╔══
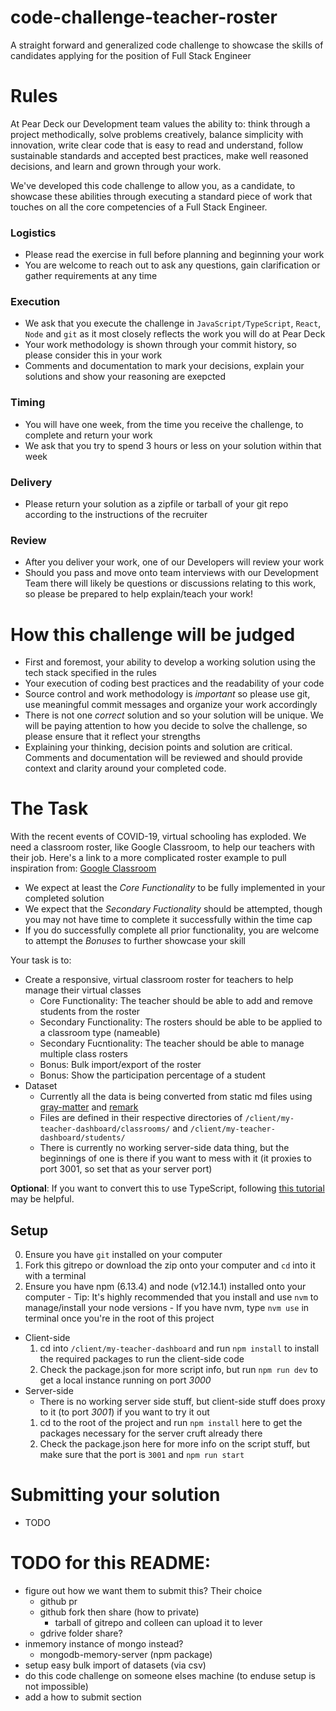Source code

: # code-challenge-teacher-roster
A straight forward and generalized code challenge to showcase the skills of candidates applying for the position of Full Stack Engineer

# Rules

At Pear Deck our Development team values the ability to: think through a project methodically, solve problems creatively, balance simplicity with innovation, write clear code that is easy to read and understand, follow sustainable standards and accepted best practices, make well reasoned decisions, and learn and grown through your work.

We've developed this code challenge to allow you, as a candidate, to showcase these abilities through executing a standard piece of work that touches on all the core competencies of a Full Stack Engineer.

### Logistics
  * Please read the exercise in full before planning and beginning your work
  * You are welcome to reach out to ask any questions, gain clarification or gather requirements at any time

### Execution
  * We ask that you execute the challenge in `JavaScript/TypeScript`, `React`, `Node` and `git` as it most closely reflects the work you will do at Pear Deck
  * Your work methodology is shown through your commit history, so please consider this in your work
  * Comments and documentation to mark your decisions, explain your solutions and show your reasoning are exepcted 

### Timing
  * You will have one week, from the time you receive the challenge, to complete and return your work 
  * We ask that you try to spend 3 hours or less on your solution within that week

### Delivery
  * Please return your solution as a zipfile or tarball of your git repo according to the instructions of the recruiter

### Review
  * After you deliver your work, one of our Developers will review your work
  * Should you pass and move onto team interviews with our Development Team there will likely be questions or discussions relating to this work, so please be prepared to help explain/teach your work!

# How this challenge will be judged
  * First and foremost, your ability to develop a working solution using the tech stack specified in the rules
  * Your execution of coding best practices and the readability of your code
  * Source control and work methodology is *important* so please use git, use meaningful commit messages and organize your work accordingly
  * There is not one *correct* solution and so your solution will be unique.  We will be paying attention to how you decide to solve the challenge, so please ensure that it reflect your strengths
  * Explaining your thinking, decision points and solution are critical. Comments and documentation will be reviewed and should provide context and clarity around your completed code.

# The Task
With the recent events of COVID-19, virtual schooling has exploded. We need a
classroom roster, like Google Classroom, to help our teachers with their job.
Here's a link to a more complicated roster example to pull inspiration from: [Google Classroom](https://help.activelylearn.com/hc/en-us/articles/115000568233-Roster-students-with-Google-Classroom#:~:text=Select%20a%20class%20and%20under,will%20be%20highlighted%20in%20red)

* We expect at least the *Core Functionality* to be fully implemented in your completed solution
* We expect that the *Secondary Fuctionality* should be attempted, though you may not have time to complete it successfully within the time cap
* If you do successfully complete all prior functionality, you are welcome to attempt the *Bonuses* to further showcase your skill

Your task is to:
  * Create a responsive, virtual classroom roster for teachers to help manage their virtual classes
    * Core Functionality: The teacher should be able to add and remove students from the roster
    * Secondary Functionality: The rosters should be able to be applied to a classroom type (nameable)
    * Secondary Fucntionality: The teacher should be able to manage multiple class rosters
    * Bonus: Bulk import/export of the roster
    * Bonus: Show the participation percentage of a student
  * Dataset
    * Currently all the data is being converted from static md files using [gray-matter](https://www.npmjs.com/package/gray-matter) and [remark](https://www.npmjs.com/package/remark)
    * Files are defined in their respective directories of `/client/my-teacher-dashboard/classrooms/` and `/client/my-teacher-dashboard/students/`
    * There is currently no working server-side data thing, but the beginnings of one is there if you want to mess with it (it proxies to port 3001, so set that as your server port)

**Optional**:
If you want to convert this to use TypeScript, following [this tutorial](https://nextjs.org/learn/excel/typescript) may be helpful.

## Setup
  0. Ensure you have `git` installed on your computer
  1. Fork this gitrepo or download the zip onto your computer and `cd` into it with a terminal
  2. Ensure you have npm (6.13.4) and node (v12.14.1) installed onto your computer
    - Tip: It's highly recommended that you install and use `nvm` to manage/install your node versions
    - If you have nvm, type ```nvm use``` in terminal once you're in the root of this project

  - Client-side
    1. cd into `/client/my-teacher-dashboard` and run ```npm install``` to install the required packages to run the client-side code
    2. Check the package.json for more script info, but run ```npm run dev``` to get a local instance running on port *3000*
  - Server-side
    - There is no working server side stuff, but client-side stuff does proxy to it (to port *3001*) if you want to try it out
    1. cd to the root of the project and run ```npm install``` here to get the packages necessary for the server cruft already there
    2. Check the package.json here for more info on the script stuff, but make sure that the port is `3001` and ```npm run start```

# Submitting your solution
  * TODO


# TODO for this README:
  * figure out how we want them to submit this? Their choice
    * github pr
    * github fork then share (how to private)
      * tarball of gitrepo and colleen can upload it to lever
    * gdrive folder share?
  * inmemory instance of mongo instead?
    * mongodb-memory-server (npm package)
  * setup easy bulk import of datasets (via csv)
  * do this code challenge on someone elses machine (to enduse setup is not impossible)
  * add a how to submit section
╚══
╔══
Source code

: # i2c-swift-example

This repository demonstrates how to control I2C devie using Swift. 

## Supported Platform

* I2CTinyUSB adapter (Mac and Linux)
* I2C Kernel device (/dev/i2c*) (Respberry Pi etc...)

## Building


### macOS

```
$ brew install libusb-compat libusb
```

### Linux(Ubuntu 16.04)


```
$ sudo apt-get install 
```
╚══
Problem statement » For the material above, state the number of lines that include the word "gitrepo". Leave out everything else.

Answer section » 2